Topological and Geometric Algorithms, Part I
Org: Mark Ellingham and Joanna Ellis-Monaghan
(Vanderbilt University and Saint Michael's College)
- JOANNA ELLIS-MONAGHAN, Saint Michael's College
New Dualities From Old: generating geometric, Petrie, and Wilson dualities and trialites of ribbon graphs [PDF]
We present twisted duality tools to identify and generate new graphs with various forms of self-duality including geometric duality, Petrie duality, Wilson duality, and both forms of triality. Previous work typically focused on regular maps, but the methods presented here apply to general embedded graphs. In contrast to the very large self-trial map of Wilson $(9,9)_9$, we show that there are self-trial graphs on as few as three edges. We reduce the search for graphs with some form of self-duality to the study of one vertex ribbon graphs, and we conclude with a fast algorithm that will find all graphs with any of the various forms of self-duality in the orbit of a graph that is isomorphic to any twisted dual of itself.
Joint work with Lowell Abrams, George Washington University
- CHRISTINE HEITSCH, Georgia Institute of Technology
Meanders and RNA Folding [PDF]
An RNA molecule is biochemical chain which folds in 3D via noncrossing base pairings called a secondary structure. Abstractly, two maximally different RNA secondary structures form a single closed loop known as a meander. Although meanders occur in a variety of mathematical settings, much remains unknown including their exact enumeration. Efforts to understand the geometry of RNA configuration landscapes lead naturally to a local move transformation on meanders. The resulting meander graphs have some interesting characteristics, which may yield new counting approaches. Additionally, MCMC sampling of meanders can provide insight into RNA branching configurations at viral genome length scales.
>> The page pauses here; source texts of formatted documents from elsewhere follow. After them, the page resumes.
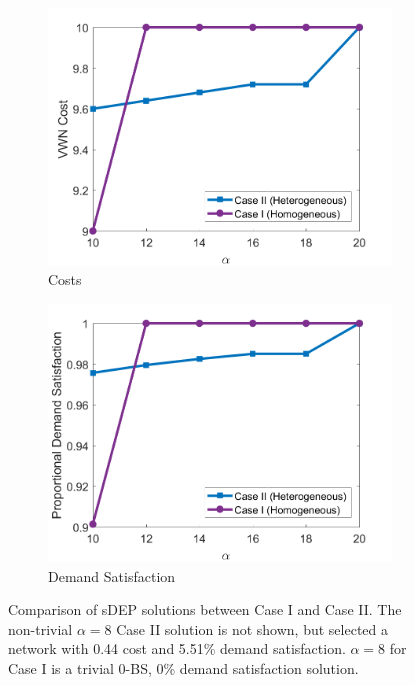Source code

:\documentclass[12pt,dvipsnames]{report}
\begin{document}
\begin{figure}[htp]
	\centering
	\begin{subfigure}{.49\textwidth}
		\centering
		\includegraphics[width=1\linewidth]{Figures/CaseII_sDEPComparisonCostCaseI}
		\caption{\small Costs}
		\label{fig:CaseII_sDEPComparisonCostCaseI}
	\end{subfigure} \hfill
	\begin{subfigure}{.49\textwidth}
		\centering
		\includegraphics[width=1\linewidth]{Figures/CaseII_sDEPComparisonSatCaseI}
		\caption{\small Demand Satisfaction}
		\label{fig:CaseII_sDEPComparisonSatCaseI}
	\end{subfigure}
	\caption[Comparison of sDEP solutions between Case I and Case II]{Comparison of sDEP solutions between Case I and Case II.  The non-trivial $\alpha = 8$ Case II solution is not shown, but selected a network with 0.44 cost and 5.51\% demand satisfaction. $\alpha = 8$ for Case I is a trivial 0-BS, 0\% demand satisfaction solution.}
	\label{fig:CaseII_sDEPComparisonsCaseI}
\end{figure}
\end{document}
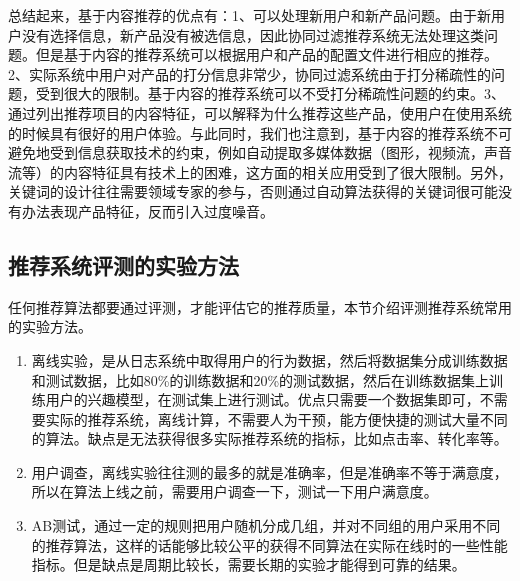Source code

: \begin{enumerate}[(1)]
	总结起来，基于内容推荐的优点有：1、可以处理新用户和新产品问题。由于新用户没有选择信息，新产品没有被选信息，因此协同过滤推荐系统无法处理这类问题。但是基于内容的推荐系统可以根据用户和产品的配置文件进行相应的推荐。2、实际系统中用户对产品的打分信息非常少，协同过滤系统由于打分稀疏性的问题，受到很大的限制。基于内容的推荐系统可以不受打分稀疏性问题的约束。3、通过列出推荐项目的内容特征，可以解释为什么推荐这些产品，使用户在使用系统的时候具有很好的用户体验。与此同时，我们也注意到，基于内容的推荐系统不可避免地受到信息获取技术的约束，例如自动提取多媒体数据（图形，视频流，声音流等）的内容特征具有技术上的困难，这方面的相关应用受到了很大限制。另外，关键词的设计往往需要领域专家的参与，否则通过自动算法获得的关键词很可能没有办法表现产品特征，反而引入过度噪音。
	\end{enumerate}

	\subsection{推荐系统评测的实验方法}
	任何推荐算法都要通过评测，才能评估它的推荐质量，本节介绍评测推荐系统常用的实验方法。
		\begin{enumerate}[(1)]
		\item 离线实验，是从日志系统中取得用户的行为数据，然后将数据集分成训练数据和测试数据，比如80\%的训练数据和20\%的测试数据，然后在训练数据集上训练用户的兴趣模型，在测试集上进行测试。优点只需要一个数据集即可，不需要实际的推荐系统，离线计算，不需要人为干预，能方便快捷的测试大量不同的算法。缺点是无法获得很多实际推荐系统的指标，比如点击率、转化率等。
		\item 用户调查，离线实验往往测的最多的就是准确率，但是准确率不等于满意度，所以在算法上线之前，需要用户调查一下，测试一下用户满意度。
		\item AB测试，通过一定的规则把用户随机分成几组，并对不同组的用户采用不同的推荐算法，这样的话能够比较公平的获得不同算法在实际在线时的一些性能指标。但是缺点是周期比较长，需要长期的实验才能得到可靠的结果。
		\end{enumerate}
- NATAÅ A JONOSKA, University of South Florida
Topological graph theory in DNA self-assembly and DNA recombination [PDF]
DNA self-assembly of branched junction molecules as well as DNA origami can yield a variety of DNA based nanostructures such as spatial graphs and meshes. On the other side, natural template guided DNA recombination processes can be also modeled by four regular spatial graphs. In both cases, DNA structures can be represented as ribbon graphs (surfaces with boundaries) where the boundary components correspond to the DNA strands. Being able to experimentally address these strands can help to identify the structure. We address questions about the boundary components (DNA strands) that traverse such nano structures and their genus ranges.
- ADA MORSE, University of Vermont
DNA Origami and Knots in Graphs [PDF]
Motivated by the problem of determining unknotted routes for the scaffolding strand in DNA origami self-assembly, we examine existence and knottedness of A-trails in graphs embedded on surfaces in space. We construct infinite families of embedded graphs containing unknotted A-trails as well as infinite families containing no unknotted A-trails. While not every embedded Eulerian graph contains an unknotted A-trail, we conjecture that every abstract Eulerian graph has some embedding containing an unknotted A-trail. We prove this in the 4-regular case, giving an algorithm for finding such embeddings. Lastly, we discuss construction of knots using A-trails of rectangular grids.